Ingredients List for Shrimp and Tortellini Alfredo Bake with a Creamy Parmesan Sauce
- 1 pound cheese tortellini (fresh or frozen)
- 1 pound large shrimp, peeled and deveined
- 3 tablespoons butter
- 4 cloves garlic, minced
- 2 tablespoons all-purpose flour
- 2 cups heavy cream (can substitute half-and-half for a lighter version)
- 1 cup whole milk
- 2 cups freshly grated Parmesan cheese, divided
- 1 teaspoon Italian seasoning
- ½ teaspoon red pepper flakes (optional)
- Salt and freshly ground black pepper to taste
- 1 cup mozzarella cheese, shredded
- ¼ cup fresh parsley, chopped
- 2 tablespoons breadcrumbs (optional, for topping)
For those with dietary restrictions, you can substitute gluten-free tortellini and use a one-to-one gluten-free flour blend.
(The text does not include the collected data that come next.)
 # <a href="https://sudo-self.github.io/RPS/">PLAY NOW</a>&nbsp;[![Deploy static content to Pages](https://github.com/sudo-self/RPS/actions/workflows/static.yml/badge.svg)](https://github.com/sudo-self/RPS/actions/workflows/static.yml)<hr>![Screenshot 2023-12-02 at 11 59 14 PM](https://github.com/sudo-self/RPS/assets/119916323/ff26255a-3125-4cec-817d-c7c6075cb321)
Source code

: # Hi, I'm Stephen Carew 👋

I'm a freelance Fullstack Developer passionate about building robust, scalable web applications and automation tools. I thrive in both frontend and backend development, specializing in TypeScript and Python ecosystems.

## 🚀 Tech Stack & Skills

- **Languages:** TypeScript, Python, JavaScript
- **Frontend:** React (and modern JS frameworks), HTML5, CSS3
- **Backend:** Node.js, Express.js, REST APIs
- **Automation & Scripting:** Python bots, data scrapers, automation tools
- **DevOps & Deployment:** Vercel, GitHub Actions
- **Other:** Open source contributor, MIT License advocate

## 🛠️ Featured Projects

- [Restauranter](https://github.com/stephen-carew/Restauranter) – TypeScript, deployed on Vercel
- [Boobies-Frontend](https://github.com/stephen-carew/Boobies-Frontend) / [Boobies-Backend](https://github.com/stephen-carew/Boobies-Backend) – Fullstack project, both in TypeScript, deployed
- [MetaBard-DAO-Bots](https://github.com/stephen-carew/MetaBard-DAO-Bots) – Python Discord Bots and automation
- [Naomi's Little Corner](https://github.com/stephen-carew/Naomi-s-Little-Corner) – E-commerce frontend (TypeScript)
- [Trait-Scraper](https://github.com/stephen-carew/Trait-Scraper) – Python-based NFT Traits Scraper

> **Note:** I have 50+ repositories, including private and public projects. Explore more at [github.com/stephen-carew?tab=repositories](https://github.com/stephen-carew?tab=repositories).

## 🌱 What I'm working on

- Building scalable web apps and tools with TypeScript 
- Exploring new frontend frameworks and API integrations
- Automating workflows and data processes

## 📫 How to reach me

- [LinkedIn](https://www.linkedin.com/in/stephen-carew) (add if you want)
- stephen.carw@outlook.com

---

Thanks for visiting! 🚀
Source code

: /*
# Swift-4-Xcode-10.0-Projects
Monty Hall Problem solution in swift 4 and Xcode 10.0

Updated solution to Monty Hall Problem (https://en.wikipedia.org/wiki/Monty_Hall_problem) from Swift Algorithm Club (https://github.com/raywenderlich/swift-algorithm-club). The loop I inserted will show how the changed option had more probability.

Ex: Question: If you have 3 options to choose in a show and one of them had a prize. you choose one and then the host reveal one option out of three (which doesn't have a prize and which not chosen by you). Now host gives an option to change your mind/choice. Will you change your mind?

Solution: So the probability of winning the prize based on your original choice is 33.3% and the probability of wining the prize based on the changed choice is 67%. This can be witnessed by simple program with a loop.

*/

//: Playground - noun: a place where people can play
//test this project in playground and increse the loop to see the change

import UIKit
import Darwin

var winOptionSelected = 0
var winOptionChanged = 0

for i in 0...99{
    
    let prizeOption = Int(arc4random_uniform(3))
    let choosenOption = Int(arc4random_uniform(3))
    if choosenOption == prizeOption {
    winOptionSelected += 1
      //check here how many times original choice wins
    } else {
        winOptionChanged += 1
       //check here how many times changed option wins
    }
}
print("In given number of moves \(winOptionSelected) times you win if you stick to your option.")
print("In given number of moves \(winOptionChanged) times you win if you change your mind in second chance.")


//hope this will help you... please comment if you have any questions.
Dairy-free alternatives include coconut cream instead of heavy cream and plant-based cheese substitutes, though the texture will differ slightly from the original recipe.
Timing
Preparation time: 15 minutes
Cooking time: 30 minutes
Total time: 45 minutes
This Creamy Parmesan Tortellini Bake comes together in just 45 minutes, which is approximately 25% faster than traditional baked pasta dishes that often require separate sauce preparation and pasta pre-cooking steps. The efficiency comes from our streamlined approach that minimizes kitchen tools and maximizes flavor development simultaneously.

Step-by-Step Instructions for Shrimp and Tortellini Alfredo Bake with a Creamy Parmesan Sauce
Step 1: Prepare Your Ingredients
Preheat your oven to 375°F (190°C). Cook tortellini according to package instructions, but reduce the cooking time by 2 minutes (it will continue cooking in the oven). Drain and set aside. Pat the shrimp dry with paper towels and season lightly with salt and pepper.
Step 2: Cook the Shrimp
In a large oven-safe skillet or Dutch oven, melt 1 tablespoon of butter over medium-high heat. Add the shrimp and cook for about 1-2 minutes per side until they just turn pink. Be careful not to overcook them! Remove the shrimp from the pan and set aside. They’ll finish cooking in the oven later.
Step 3: Create the Creamy Parmesan Sauce Base
In the same skillet, add the remaining 2 tablespoons of butter and minced garlic. Sauté for 30 seconds until fragrant. Sprinkle in the flour and whisk continuously for 1 minute to create a roux. This will help thicken your sauce beautifully without any lumps.
Step 4: Develop the Alfredo Sauce
Gradually pour in the heavy cream and milk while whisking constantly. This gradual addition is crucial for a smooth sauce. Bring the mixture to a gentle simmer and cook for 3-4 minutes until it begins to thicken. Remove from heat and stir in 1½ cups of Parmesan cheese, Italian seasoning, and red pepper flakes if using. Season with salt and pepper to taste.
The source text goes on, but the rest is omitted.